First lady Deborah Bryant celebrates Dr. Seuss’s birthday with Vicksburg children
Reading is a lot of fun, and for boys and girls it should be done.
March 2 was Dr. Seuss’s birthday and in honor of the well-known children’s author, community leaders and volunteers read to children on Thursday as part of the National Educations Association’s Read Across America program.
First Lady Deborah Bryant was invited to read at Dana Road Elementary School.
“I have read here before and was thrilled to come back. This is a fascinating and impressive school,” Bryant said.
“The children are so enthusiastic and that means a lot to see the teachers engage these children and get them excited about learning,” Bryant said.
In April Ross’s pre-K class, students were prepared for their special visitor and following Bryant’s reading of “The Cat in the Hat,” the children chanted, “She did a good job because she is the B-E-S-T.”
Ross said the class had been preparing for Bryant’s visit and were honored the first lady chose to return to Dana Road.
“We were very happy and really appreciated her coming back,” Ross said.
Research shows that children who are motivated and spend more time reading do better in school.
“It is so important that these kids love to read, especially at this very early age. I just hope we get them earlier and earlier to help them,” Bryant said, adding she is a big proponent of early childhood development.
The NEA kicked off the Read Across America program in 1998 and Robyn Lea got the ball rolling in Vicksburg.
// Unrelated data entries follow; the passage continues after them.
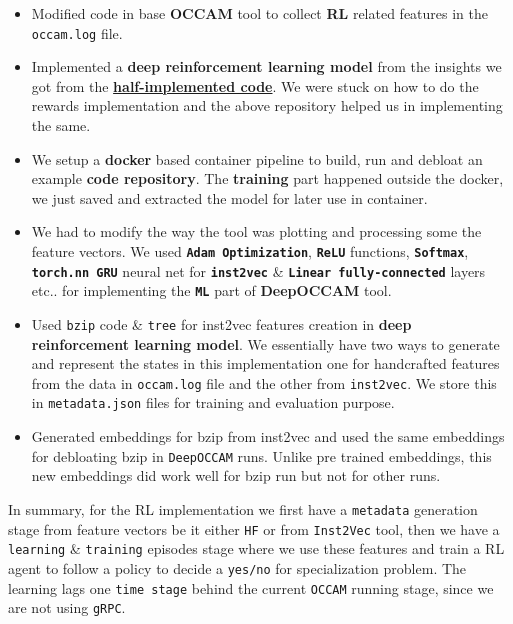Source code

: \documentclass{relatorio}
\begin{document}
\begin{itemize}
	\item Modified code in base \textbf{OCCAM} tool to collect \textbf{RL} related features in the \texttt{occam.log} file. 
	\item Implemented a \textbf{deep reinforcement learning model} from the insights we got from the \textbf{\href{https://github.com/nhamlv-55/OCCAM/tree/mlpolicy}{half-implemented code}}. We were stuck on how to do the rewards implementation and the above repository helped us in implementing the same. 
	\item We setup a \textbf{docker} based container pipeline to build, run and debloat an example \textbf{\color{blue} code repository}. The \textbf{training} part happened outside the docker, we just saved and extracted the model for later use in container. 
	\item We had to modify the way the tool was plotting and processing some the feature vectors. We used \textbf{\texttt{Adam Optimization}}, \textbf{\texttt{ReLU}} functions, \textbf{\texttt{Softmax}}, \textbf{\texttt{torch.nn GRU}} neural net for \textbf{\texttt{inst2vec}} \& \textbf{\texttt{Linear fully-connected}} layers etc.. for implementing the \textbf{\texttt{ML}} part of \textbf{DeepOCCAM} tool.
	\item Used \texttt{bzip} code \& \texttt{tree} for inst2vec features creation in \textbf{deep reinforcement learning model}. We essentially have two ways to generate and represent the states in this implementation one for handcrafted features from the data in \texttt{occam.log} file and the other from \texttt{inst2vec}. We store this in \texttt{metadata.json} files for training and evaluation purpose. 
	\item Generated embeddings for bzip from inst2vec and used the same embeddings for debloating bzip in \texttt{DeepOCCAM} runs. Unlike pre trained embeddings, this new embeddings did work well for bzip run but not for other runs.   
\end{itemize}

In summary, for the RL implementation we first have a \texttt{metadata} generation stage from feature vectors be it either \texttt{HF} or from \texttt{Inst2Vec} tool, then we have a \texttt{learning} \& \texttt{training} episodes stage where we use these features and train a RL agent to follow a policy to decide a \texttt{yes/no} for specialization problem. The learning lags one \texttt{time stage} behind the current \texttt{OCCAM} running stage, since we are not using \texttt{gRPC}.   
\end{document}

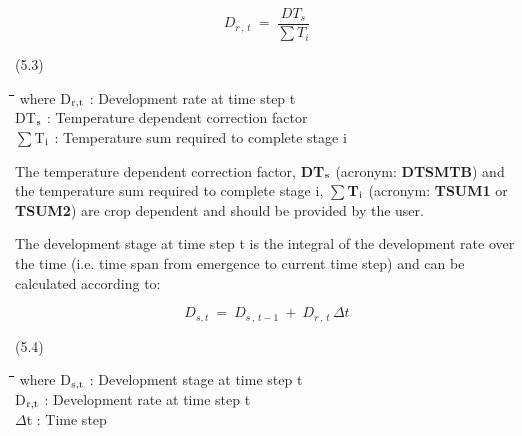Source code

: \documentclass[11pt]{article}
\begin{document}
\begin{displaymath}
D _{r\, ,\, t} ~=~{\frac{DT _{s} }{\sum T _{i} }}
\end{displaymath}

 \bigskip
\strut\hfill (5.3)

\bigskip
\nwln
\begin{tabbing}
\hspace{1.27cm}\=\hspace{1.27cm}\=\hspace{1.27cm}\=\hspace{1.27cm}\=%
\hspace{1.27cm}\=\hspace{1.27cm}\=\hspace{1.27cm}\=\hspace{1.27cm}\=%
\hspace{1.27cm}\=\hspace{1.27cm}\=\kill
where\> D$_{{\rm r,t}}$\> : Development rate at time step t \> \> \> \> \> \> \> \> [d$^{{\rm -1}}$]\\
\>DT$_{{\rm s}}$\> : Temperature dependent correction factor\> \> \> \> \> \> \> \> [\degrees C]\\
\>$\sum$T$_{{\rm i}}$\> : Temperature sum required to complete stage i\> \> \> \> \> \> \> \> [\degrees C d]
\end{tabbing}

 \bigskip
The temperature dependent correction factor, {\bf DT$_{{\rm s}}$} (acronym: {\bf DTSMTB}) and the tempera\-ture sum required to complete stage i, {\bf $\sum$T$_{{\rm i}}$} (acronym: {\bf TSUM1} or {\bf TSUM2}) are crop
dependent and should be provided by the user.

\bigskip
\bigskip
The development stage at time step t is the integral of the development rate over the time
(i.e. time span from emergence to current time step) and can be calculated according to:

\begin{displaymath}
D _{s,t} ~=~ D _{s\, ,\, t-1} ~+~ D _{r\, ,\, t} \,\Delta t
\end{displaymath}

 \bigskip
\strut\hfill (5.4)

\nwln
\begin{tabbing}
\hspace{1.27cm}\=\hspace{1.27cm}\=\hspace{1.27cm}\=\hspace{1.27cm}\=%
\hspace{1.27cm}\=\hspace{1.27cm}\=\hspace{1.27cm}\=\hspace{1.27cm}\=%
\hspace{1.27cm}\=\hspace{1.27cm}\=\kill
where\> D$_{{\rm s,t}}$\> : Development stage at time step t\> \> \> \> \> \> \> \> [-]\\
\>D$_{{\rm r,t}}$\> : Development rate at time step t\> \> \> \> \> \> \> \> [d$^{{\rm -1}}$]\\
\>$\Delta$t\> : Time step\> \> \> \> \> \> \> \> [d]
\end{tabbing}
\end{document}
As a veteran reader for a kindergarten class at Warrenton Elementary School, Lea said she was pleased with the number of people who volunteered this year, locally.
“There was a tremendous response from the community for the Dr. Seuss Birthday Read-A-Bration in Vicksburg. I’m never surprised at the response we receive when we ask people to stop their lives, drop what they are doing and walk into a classroom to read. This community gives generously of their time and today was no exception. It’s inspiring to see so many important, busy people give up their time, and I know it will make a difference to one of these children,” Lea said.
Lea said she has personally witnessed the difference reading can make in a child’s life.
“In the years I’ve been reading in Mrs. Perkins’ classroom, I’ve seen the switch flip on for a few children. Maybe at first they weren’t too interested and then part of the way through the book they would became engaged. I would notice that a student’s chair would move a little closer to mine, or they might ask if they could be the page-turner. Last year, when I was reading “Swiss Family Robinson,” one little girl was pondering why the cave the Robinson family found was lined with a shiny white substance and why the family was licking the walls,” Lea said.
“I could see her (the little girl’s) wheels turning and then all of a sudden she blurted out, ‘It’s salt!’”
“Indeed,” Lea said, “this five-year-old had figured out it was a salt cave. That was so exciting for me to see that happen — so exciting!”
Reading helps develop a child’s imagination and instills in them a desire to read, and today’s Read Across America Program may have hooked a child on reading,” Lea said.
“Today could have been the day it mattered to a child, and one of the volunteers could have been the person that made the difference.”